The input:
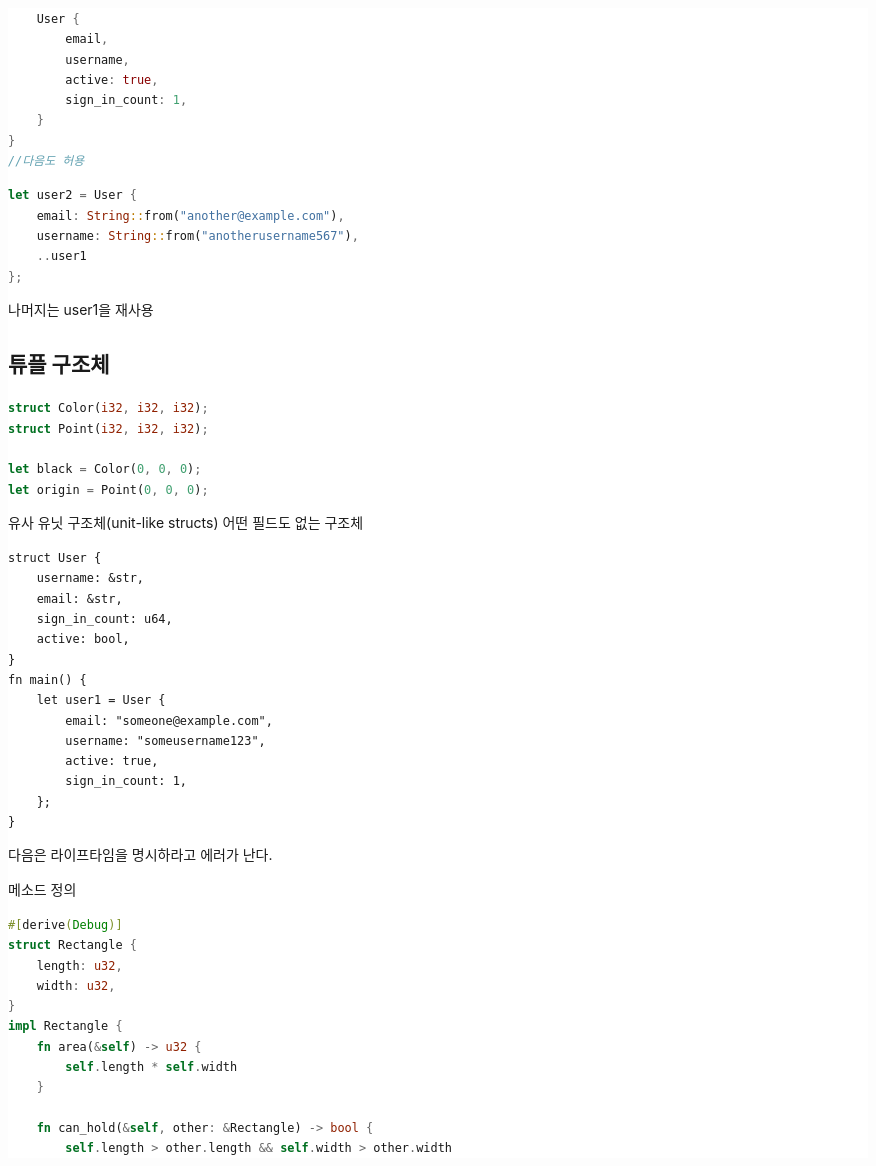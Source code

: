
 ```rust
    User {
        email,
        username,
        active: true,
        sign_in_count: 1,
    }
}
//다음도 허용

```

```rust
let user2 = User {
    email: String::from("another@example.com"),
    username: String::from("anotherusername567"),
    ..user1
};
```
나머지는 user1을 재사용

## 튜플 구조체

```rust
struct Color(i32, i32, i32);
struct Point(i32, i32, i32);

let black = Color(0, 0, 0);
let origin = Point(0, 0, 0);
```

유사 유닛 구조체(unit-like structs)
어떤 필드도 없는 구조체


```
struct User {
    username: &str,
    email: &str,
    sign_in_count: u64,
    active: bool,
}
fn main() {
    let user1 = User {
        email: "someone@example.com",
        username: "someusername123",
        active: true,
        sign_in_count: 1,
    };
}
```
다음은 라이프타임을 명시하라고 에러가 난다.

메소드 정의
```rust
#[derive(Debug)]
struct Rectangle {
    length: u32,
    width: u32,
}
impl Rectangle {
    fn area(&self) -> u32 {
        self.length * self.width
    }

    fn can_hold(&self, other: &Rectangle) -> bool {
        self.length > other.length && self.width > other.width
```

Problem to solve:
Repeat each entry precisely as it appears. Leave the pictures out.

Reply to the task:
Source code

:
 ```rust
    User {
        email,
        username,
        active: true,
        sign_in_count: 1,
    }
}
//다음도 허용

```

```rust
let user2 = User {
    email: String::from("another@example.com"),
    username: String::from("anotherusername567"),
    ..user1
};
```
나머지는 user1을 재사용

## 튜플 구조체

```rust
struct Color(i32, i32, i32);
struct Point(i32, i32, i32);

let black = Color(0, 0, 0);
let origin = Point(0, 0, 0);
```

유사 유닛 구조체(unit-like structs)
어떤 필드도 없는 구조체


```
struct User {
    username: &str,
    email: &str,
    sign_in_count: u64,
    active: bool,
}
fn main() {
    let user1 = User {
        email: "someone@example.com",
        username: "someusername123",
        active: true,
        sign_in_count: 1,
    };
}
```
다음은 라이프타임을 명시하라고 에러가 난다.

메소드 정의
```rust
#[derive(Debug)]
struct Rectangle {
    length: u32,
    width: u32,
}
impl Rectangle {
    fn area(&self) -> u32 {
        self.length * self.width
    }

    fn can_hold(&self, other: &Rectangle) -> bool {
        self.length > other.length && self.width > other.width
```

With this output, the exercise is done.